### TASK GOAL
Retype, word for word, each line between the lines holding "new Layer subclass." and "Executing either of", inclusive, and leave the rest of the data alone.

==== DATASET ENTRIES ====

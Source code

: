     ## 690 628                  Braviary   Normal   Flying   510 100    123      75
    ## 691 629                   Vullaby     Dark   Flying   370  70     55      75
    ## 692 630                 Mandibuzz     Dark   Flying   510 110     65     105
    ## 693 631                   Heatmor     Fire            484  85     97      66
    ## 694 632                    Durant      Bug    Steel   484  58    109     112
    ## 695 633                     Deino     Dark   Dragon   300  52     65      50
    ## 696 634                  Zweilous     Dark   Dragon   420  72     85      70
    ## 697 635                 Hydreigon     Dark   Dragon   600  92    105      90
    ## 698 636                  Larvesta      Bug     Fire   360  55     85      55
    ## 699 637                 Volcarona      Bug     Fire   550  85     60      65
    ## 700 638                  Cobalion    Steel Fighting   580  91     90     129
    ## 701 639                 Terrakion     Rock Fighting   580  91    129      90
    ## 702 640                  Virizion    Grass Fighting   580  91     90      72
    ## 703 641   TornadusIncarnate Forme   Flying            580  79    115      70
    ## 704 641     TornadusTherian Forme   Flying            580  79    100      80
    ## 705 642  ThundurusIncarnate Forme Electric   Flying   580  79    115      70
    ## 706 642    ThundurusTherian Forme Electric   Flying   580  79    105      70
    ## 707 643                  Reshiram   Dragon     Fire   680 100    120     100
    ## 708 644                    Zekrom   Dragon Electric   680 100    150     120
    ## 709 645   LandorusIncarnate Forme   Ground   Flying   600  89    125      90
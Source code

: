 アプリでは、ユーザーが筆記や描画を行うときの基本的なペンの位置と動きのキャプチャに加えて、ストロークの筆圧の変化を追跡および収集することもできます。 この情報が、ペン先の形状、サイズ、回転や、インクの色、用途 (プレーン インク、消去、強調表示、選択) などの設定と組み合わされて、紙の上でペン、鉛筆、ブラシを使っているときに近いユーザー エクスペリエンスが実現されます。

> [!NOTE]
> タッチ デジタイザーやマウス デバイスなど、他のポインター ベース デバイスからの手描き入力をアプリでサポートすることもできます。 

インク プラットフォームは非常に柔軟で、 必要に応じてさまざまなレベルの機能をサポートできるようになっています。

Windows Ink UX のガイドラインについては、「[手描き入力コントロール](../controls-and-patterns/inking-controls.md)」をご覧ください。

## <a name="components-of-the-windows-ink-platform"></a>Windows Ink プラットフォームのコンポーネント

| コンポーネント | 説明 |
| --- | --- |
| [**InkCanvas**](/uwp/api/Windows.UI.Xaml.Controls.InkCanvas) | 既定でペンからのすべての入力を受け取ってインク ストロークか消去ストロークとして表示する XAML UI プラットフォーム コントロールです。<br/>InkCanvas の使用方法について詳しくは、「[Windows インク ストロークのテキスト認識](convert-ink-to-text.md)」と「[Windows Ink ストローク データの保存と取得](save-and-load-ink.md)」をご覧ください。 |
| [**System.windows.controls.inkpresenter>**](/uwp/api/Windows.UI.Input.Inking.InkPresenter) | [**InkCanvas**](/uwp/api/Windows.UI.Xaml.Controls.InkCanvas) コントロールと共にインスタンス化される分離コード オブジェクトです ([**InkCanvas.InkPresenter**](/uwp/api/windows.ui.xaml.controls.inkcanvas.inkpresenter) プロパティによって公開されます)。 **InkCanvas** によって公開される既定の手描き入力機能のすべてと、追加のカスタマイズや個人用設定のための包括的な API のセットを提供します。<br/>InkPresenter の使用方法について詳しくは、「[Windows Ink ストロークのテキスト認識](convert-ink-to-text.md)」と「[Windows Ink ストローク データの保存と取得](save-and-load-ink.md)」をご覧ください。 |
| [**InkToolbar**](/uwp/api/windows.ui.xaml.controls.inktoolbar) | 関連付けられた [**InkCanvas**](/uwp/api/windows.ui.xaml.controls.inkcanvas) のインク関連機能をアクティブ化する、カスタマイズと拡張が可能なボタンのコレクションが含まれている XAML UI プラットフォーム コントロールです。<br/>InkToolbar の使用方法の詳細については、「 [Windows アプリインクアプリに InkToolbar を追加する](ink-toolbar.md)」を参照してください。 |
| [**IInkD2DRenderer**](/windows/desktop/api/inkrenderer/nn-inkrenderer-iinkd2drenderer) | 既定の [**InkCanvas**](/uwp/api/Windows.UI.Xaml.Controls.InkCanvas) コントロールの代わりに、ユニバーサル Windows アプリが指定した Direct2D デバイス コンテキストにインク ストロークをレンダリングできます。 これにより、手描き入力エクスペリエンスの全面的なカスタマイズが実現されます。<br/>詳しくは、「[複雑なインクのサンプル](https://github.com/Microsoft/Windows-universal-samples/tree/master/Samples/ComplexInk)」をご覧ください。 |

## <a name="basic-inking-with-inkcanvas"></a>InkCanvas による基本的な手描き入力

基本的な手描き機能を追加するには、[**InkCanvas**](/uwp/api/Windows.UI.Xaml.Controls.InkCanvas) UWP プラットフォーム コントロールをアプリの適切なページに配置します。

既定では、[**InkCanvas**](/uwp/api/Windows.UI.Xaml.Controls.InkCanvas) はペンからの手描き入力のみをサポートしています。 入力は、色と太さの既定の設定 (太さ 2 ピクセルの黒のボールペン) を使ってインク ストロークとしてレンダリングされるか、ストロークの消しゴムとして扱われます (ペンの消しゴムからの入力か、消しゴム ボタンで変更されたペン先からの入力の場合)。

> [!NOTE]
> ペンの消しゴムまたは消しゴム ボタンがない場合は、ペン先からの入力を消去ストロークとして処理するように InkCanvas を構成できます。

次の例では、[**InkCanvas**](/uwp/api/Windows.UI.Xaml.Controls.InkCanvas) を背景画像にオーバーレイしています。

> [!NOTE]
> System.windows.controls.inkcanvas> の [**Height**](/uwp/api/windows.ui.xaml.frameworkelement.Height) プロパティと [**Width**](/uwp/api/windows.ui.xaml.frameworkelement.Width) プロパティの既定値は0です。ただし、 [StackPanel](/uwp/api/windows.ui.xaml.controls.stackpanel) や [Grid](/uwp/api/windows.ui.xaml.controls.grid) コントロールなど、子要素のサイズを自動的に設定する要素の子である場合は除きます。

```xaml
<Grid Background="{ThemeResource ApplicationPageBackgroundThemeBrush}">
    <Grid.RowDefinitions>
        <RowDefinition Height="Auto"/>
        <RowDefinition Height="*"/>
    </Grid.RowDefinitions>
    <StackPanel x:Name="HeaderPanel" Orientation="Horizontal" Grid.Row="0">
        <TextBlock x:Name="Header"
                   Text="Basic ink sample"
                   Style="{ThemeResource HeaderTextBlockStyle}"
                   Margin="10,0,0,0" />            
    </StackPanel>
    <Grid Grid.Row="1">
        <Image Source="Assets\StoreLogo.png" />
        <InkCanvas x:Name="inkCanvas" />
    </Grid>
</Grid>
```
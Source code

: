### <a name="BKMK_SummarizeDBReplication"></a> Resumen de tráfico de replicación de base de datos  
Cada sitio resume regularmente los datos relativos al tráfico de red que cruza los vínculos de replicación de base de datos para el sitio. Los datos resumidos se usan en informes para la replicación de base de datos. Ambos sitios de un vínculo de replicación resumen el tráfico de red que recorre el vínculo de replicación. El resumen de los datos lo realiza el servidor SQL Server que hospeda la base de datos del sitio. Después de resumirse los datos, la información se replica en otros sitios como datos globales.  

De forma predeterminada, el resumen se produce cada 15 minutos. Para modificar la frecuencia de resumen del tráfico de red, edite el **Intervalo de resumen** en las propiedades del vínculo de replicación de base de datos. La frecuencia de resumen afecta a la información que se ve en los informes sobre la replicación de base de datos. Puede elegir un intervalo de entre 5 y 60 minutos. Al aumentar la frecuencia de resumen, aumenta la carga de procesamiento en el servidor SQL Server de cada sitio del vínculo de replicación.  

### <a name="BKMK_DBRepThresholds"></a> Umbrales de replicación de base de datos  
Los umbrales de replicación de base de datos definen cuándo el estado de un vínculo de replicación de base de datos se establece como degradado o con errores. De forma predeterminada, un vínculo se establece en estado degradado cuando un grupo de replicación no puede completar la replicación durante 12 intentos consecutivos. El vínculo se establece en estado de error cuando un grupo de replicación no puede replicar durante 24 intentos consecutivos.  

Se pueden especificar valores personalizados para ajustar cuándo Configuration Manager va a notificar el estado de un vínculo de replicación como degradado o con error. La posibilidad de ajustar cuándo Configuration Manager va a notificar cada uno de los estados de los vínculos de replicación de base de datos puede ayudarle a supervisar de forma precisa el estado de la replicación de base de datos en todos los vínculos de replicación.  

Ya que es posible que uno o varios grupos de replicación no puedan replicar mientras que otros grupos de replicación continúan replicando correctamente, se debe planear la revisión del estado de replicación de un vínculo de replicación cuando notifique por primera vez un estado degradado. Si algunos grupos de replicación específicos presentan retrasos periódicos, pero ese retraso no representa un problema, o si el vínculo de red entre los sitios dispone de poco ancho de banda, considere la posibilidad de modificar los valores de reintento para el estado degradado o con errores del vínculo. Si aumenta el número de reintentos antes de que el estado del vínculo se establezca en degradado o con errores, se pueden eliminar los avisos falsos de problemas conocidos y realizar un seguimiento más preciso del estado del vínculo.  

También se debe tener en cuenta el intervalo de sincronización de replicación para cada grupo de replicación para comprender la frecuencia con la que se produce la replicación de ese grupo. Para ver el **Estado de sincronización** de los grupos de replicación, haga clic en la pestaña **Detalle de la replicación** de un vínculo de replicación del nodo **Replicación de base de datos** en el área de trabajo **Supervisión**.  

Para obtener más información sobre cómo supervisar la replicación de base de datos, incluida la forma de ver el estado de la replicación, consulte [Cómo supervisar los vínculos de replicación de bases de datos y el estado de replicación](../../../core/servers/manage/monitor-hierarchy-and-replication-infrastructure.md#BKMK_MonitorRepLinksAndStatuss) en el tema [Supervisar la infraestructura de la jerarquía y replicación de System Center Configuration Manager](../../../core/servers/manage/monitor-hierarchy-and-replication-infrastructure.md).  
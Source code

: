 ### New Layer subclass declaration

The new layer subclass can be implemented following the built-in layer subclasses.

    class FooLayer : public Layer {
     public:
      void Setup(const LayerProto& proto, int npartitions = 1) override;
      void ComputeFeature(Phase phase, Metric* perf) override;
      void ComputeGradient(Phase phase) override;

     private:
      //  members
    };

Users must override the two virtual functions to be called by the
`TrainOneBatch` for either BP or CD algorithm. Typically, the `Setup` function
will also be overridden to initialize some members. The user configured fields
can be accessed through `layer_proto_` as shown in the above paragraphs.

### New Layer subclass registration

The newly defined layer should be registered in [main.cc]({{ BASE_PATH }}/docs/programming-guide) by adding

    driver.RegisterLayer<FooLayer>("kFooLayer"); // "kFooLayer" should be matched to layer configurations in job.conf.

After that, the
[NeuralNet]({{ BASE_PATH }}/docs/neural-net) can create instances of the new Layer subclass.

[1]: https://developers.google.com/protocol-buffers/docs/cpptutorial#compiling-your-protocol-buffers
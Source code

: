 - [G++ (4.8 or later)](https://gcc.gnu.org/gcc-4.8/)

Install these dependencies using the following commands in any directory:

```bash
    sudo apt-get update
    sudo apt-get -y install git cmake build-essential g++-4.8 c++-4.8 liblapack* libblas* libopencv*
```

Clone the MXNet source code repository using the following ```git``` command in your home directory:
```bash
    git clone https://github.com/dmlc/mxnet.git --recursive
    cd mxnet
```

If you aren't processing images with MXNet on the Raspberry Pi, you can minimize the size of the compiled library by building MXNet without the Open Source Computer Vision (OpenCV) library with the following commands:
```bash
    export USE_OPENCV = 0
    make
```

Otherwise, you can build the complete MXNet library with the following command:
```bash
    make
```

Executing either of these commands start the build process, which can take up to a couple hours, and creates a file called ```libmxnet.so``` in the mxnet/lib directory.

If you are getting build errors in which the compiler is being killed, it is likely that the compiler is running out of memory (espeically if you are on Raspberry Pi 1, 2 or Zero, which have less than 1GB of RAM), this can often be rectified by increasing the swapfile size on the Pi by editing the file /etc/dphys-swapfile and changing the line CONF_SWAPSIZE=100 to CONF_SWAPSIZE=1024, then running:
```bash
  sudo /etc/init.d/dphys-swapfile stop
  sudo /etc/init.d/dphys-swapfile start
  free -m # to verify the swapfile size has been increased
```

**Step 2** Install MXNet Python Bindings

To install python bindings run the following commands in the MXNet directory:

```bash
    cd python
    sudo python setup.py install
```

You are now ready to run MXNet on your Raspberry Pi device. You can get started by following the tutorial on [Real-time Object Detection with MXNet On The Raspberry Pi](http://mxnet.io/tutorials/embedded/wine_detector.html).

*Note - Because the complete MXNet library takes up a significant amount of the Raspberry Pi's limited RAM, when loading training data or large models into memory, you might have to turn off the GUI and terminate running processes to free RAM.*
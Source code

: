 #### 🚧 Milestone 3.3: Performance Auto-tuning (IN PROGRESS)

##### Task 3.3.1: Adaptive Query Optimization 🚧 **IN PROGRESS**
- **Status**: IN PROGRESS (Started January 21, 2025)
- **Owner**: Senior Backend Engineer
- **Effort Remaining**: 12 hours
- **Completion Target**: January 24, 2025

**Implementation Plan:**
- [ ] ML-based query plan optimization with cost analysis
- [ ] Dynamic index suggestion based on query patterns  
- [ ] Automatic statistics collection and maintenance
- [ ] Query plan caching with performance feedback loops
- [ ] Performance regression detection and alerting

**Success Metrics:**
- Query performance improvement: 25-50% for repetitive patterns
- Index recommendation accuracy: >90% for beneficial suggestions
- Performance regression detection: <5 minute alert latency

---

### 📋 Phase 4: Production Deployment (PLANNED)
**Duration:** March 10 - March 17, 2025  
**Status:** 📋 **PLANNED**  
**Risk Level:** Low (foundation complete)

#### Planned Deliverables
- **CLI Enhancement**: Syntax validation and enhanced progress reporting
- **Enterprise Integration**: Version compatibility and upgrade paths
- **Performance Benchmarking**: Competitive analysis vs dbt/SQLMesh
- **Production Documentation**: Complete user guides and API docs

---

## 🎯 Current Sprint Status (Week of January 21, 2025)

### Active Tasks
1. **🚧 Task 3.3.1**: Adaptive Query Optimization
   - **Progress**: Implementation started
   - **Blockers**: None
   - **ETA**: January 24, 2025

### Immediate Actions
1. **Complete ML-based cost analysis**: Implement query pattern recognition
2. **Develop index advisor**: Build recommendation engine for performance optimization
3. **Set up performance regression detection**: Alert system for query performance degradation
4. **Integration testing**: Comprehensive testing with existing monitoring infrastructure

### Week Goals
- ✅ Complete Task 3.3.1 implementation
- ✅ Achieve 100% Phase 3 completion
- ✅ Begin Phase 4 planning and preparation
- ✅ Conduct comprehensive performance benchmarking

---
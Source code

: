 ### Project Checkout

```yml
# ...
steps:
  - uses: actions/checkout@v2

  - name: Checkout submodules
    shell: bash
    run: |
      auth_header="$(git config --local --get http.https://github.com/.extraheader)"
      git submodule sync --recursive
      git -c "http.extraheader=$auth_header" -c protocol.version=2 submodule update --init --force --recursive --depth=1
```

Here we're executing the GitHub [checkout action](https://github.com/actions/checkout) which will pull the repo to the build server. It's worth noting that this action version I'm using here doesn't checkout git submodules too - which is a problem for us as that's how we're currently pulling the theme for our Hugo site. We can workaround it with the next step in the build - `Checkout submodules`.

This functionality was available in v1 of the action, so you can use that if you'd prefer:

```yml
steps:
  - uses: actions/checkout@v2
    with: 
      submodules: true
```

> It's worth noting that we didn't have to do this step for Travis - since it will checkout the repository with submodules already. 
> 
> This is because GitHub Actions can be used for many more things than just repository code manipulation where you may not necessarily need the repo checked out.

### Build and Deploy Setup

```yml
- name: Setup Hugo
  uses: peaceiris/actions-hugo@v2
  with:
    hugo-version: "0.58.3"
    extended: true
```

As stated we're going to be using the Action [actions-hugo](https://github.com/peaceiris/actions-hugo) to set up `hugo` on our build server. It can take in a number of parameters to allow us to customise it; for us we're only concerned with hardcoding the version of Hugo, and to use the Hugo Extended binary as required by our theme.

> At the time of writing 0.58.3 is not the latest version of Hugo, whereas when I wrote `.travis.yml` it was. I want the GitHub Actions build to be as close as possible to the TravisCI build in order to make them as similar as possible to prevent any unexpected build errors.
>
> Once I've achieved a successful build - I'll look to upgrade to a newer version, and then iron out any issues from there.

====

### WRITTEN RESPONSE
[NeuralNet]({{ BASE_PATH }}/docs/neural-net) can create instances of the new Layer subclass.

[1]: https://developers.google.com/protocol-buffers/docs/cpptutorial#compiling-your-protocol-buffers
Source code

: - [G++ (4.8 or later)](https://gcc.gnu.org/gcc-4.8/)

Install these dependencies using the following commands in any directory:

```bash
    sudo apt-get update
    sudo apt-get -y install git cmake build-essential g++-4.8 c++-4.8 liblapack* libblas* libopencv*
```

Clone the MXNet source code repository using the following ```git``` command in your home directory:
```bash
    git clone https://github.com/dmlc/mxnet.git --recursive
    cd mxnet
```

If you aren't processing images with MXNet on the Raspberry Pi, you can minimize the size of the compiled library by building MXNet without the Open Source Computer Vision (OpenCV) library with the following commands:
```bash
    export USE_OPENCV = 0
    make
```

Otherwise, you can build the complete MXNet library with the following command:
```bash
    make
```

Executing either of these commands start the build process, which can take up to a couple hours, and creates a file called ```libmxnet.so``` in the mxnet/lib directory.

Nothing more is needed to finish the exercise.